• ABOUT THIS EXERCISE
All that should appear is the line containing "Download http://bit.ly/CursoPyLadiesSP" and the lines after it in the records below, each reproduced exactly.

• INFORMATION
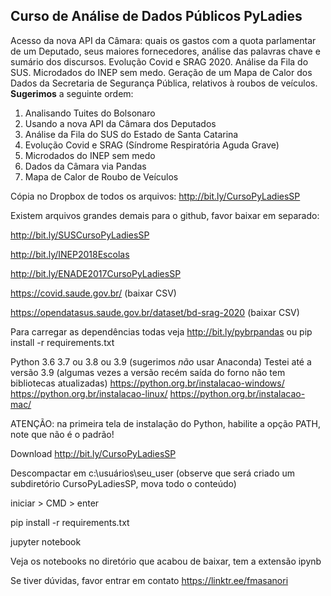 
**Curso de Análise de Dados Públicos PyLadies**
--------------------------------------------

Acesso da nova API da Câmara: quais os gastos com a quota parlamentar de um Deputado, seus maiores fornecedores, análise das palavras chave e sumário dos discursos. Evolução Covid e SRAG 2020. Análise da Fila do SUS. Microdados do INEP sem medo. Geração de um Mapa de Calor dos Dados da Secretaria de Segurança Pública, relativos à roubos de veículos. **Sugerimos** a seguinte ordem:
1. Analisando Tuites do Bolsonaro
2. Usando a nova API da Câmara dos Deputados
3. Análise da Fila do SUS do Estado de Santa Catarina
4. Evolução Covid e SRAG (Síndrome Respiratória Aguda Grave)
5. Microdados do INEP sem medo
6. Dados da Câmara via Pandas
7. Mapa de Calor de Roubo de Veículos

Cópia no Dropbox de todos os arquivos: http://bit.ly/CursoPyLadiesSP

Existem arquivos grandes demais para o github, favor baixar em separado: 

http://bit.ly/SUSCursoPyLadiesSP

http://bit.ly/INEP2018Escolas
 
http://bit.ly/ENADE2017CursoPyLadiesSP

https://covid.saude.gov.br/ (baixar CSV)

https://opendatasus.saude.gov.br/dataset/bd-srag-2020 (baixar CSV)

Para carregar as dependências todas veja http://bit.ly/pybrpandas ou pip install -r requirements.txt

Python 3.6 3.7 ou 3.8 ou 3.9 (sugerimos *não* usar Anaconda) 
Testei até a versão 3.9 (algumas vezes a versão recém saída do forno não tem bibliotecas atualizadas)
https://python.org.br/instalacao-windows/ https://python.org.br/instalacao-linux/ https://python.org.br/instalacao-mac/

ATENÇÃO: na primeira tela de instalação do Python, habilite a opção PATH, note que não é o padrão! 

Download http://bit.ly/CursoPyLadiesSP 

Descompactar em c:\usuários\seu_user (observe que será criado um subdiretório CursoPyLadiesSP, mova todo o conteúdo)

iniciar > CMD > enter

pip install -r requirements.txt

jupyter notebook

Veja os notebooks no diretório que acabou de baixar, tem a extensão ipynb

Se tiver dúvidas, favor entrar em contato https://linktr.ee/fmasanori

• ANSWER FOR THIS EXERCISE
Download http://bit.ly/CursoPyLadiesSP 

Descompactar em c:\usuários\seu_user (observe que será criado um subdiretório CursoPyLadiesSP, mova todo o conteúdo)

iniciar > CMD > enter

pip install -r requirements.txt

jupyter notebook

Veja os notebooks no diretório que acabou de baixar, tem a extensão ipynb

Se tiver dúvidas, favor entrar em contato https://linktr.ee/fmasanori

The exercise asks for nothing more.